A rough night: Sleeping on the streets so others don’t have to


SWL reporter Ellie Pipe took part in YMCA’s Sleep Easy event


By Ellie Pipe

It was shouting that woke me from a shivery slumber at about 3am. A drink-fuelled rant along the lines of ‘get a job’ punctuated with a couple of expletives.

The irony was that the man being shouted at, who also has a day job, was working tirelessly through the night as a volunteer for Sleep Easy.

Relatively harmless drunken ramblings perhaps, but this incident really hammered home for me just how vulnerable you can feel sleeping on the streets.

This is what I was doing camped out in the middle of January in a church yard in Wimbledon, taking part in the 5th annual Sleep Easy event organised by the YMCA London South West (YMCA LSW).

The concept behind Sleep Easy is to ‘sleep rough so others don’t have to’.

The event, in which people sleep out in cardboard boxes for one night, ran simultaneously in Wimbledon and Kingston on Saturday January 25.

Similar sleep outs are organised by YMCA centres across the nation. This particular date was picked by YMCA LSW to coincide with Homelessness Sunday and Poverty and Homelessness Action week which runs from January 25 – February 2.

Chief Executive of the YMCA LSW, Richard James explained that the event works both to raise funds and also to raise awareness of issues surrounding homelessness.

He said: “Sleep Easy gives people a chance to sleep rough within a safe environment to get some understanding of what it’s like to be homeless.”

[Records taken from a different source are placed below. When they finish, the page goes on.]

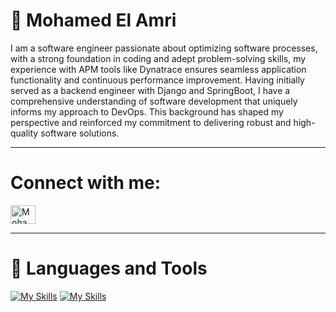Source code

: # 🥋 Mohamed El Amri 

I am a software engineer passionate about optimizing software processes, with a strong foundation in coding and adept problem-solving skills, my experience with APM tools like Dynatrace ensures seamless application functionality and continuous performance improvement. Having initially served as a backend engineer with Django and SpringBoot, I have a comprehensive understanding of software development that uniquely informs my approach to DevOps. This background has shaped my perspective and reinforced my commitment to delivering robust and high-quality software solutions.
<br />

---
# Connect with me:</h3>
<p align="left">
<a href="[https://www.linkedin.com/in/m%D0%BEhamed-elamri/]" target="blank"> 
<img align="center" src="https://raw.githubusercontent.com/rahuldkjain/github-profile-readme-generator/master/src/images/icons/Social/linked-in-alt.svg" alt="Mohamed El Amri" height="30" width="40" /></a>

</p>

---
# 🧰 Languages and Tools

[![My Skills](https://skillicons.dev/icons?i=js,html,css,jenkins,gitlab,github,django,git,idea,java,linux,postman,py,react,ts,flutter,docker,bootstrap,ansible,bash,nodejs,&theme=dark)](https://skillicons.dev)
[![My Skills](https://skillicons.dev/icons?i=angular,nodejs.spring,,PHP,Wordpress,&theme=light)](https://skillicons.dev)

<!--
<img align="left" alt="Django" width="30px" style="padding-right:10px;" src="https://cdn.jsdelivr.net/gh/devicons/devicon/icons/django/django-plain.svg" />
<img align="left" alt="Git" width="30px" style="padding-right:10px;" src="https://cdn.jsdelivr.net/gh/devicons/devicon/icons/git/git-original.svg" />
<img align="left" alt="Linux" width="30px" style="padding-right:10px;" src="https://cdn.jsdelivr.net/gh/devicons/devicon/icons/linux/linux-original.svg" />
<img align="left" alt="JavaScript" width="30px" style="padding-right:10px;" src="https://cdn.jsdelivr.net/gh/devicons/devicon/icons/javascript/javascript-plain.svg" />
<img align="left" alt="React" width="30px" style="padding-right:10px;" src="https://cdn.jsdelivr.net/gh/devicons/devicon/icons/react/react-original.svg" />
<img align="left" alt="NodeJS" width="30px" style="padding-right:10px;" src="https://cdn.jsdelivr.net/gh/devicons/devicon/icons/nodejs/nodejs-original.svg" />
<img align="left" alt="Python" width="30px" style="padding-right:10px;" src="https://cdn.jsdelivr.net/gh/devicons/devicon/icons/python/python-plain.svg" />
<img align="left" alt="GitHub" width="30px" style="padding-right:10px;" src="https://cdn.jsdelivr.net/gh/devicons/devicon/icons/github/github-original.svg" />
<img align="left" alt="Gitlab" width="30px" style="padding-right:10px;" src="https://cdn.jsdelivr.net/gh/devicons/devicon@latest/icons/gitlab/gitlab-original.svg"/>
<img align="left" alt="Ansible" width="30px" style="padding-right:10px;" src="https://cdn.jsdelivr.net/gh/devicons/devicon/icons/ansible/ansible-original.svg" />
<img align="left" alt="Bash" width="30px" style="padding-right:10px;" src="https://cdn.jsdelivr.net/gh/devicons/devicon/icons/bash/bash-original.svg" />
<img align="left" alt="Docker" width="35px" style="padding-right:10px;" src="https://cdn.jsdelivr.net/gh/devicons/devicon/icons/docker/docker-plain.svg" />
<img align="left" alt="Kubernetes" width="30px" style="padding-right:10px;" src="https://cdn.jsdelivr.net/gh/devicons/devicon/icons/kubernetes/kubernetes-plain.svg" />
<img align="left" alt="Java" width="35px" style="padding-right:10px;" src="https://cdn.jsdelivr.net/gh/devicons/devicon@latest/icons/java/java-original-wordmark.svg" />
<img align="left" alt="PHP" width="35px" style="padding-right:10px;" src="https://cdn.jsdelivr.net/gh/devicons/devicon@latest/icons/php/php-original.svg" />
<img align="left" alt="Flutter" width="35px" style="padding-right:10px;" src="https://cdn.jsdelivr.net/gh/devicons/devicon@latest/icons/flutter/flutter-original.svg"/>
<img align="left" alt="Spring" width="35px" style="padding-right:10px;" src="https://cdn.jsdelivr.net/gh/devicons/devicon@latest/icons/spring/spring-original.svg"/>
-->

The money raised by the event will be split between the YMCA SWL, Faith in Action and Kingston Churches Action on Homelessness (KCAH).

It will go towards support for YMCA residents moving into permanent accommodation and to help the supported living scheme which places 16-25 year olds in with host families who give them a degree of stability and a roof over their heads.

Money will also help to sustain the winter night shelter scheme that has been operating from December – March for the last two years. The scheme involves local churches of different faiths that work on rotation and offer homeless people a place to go for the night. This scheme is accessed through the YMCA where hot food is also provided.

My initial discomfort at playing at homelessness for one novelty night was soon dispelled when I saw just how effectively it does highlight the stark reality of the challenges faced through having no roof over your head.

Rain turns from an everyday annoyance into an absolute disaster; many people said they wouldn’t have come if the afternoon’s heavy rain had continued. If you are homeless you don’t have the luxury of making that choice.

Where do you go to the toilet? How do you keep any possessions safe? How do you make a decent shelter with no sticky tape? Where will you get hot food and drink? And how, in the middle of January are you ever supposed to keep warm enough to survive the night?

Richard outlined for me some of the many reasons people find themselves homeless, the biggest factor being relationship breakdown and loss of jobs.

The YMCA works with people of all ages from many walks of life.

“Many people are just a couple of pay cheques away from being homeless,” said Richard.

The Sleep Easy night gives people an actual idea of ‘the personal mental journey you do when you are sleeping rough’.

After a brief introduction, our first task was to select our cardboard box (kindly donated by Access Storage) to build a shelter for the night.

I had two saving graces, the first being that thankfully the rain had stopped.

The second was that I was lucky enough to be taken under the wing of a great group of people who between them had some solid shelter building skills. Without these I would have surely perished.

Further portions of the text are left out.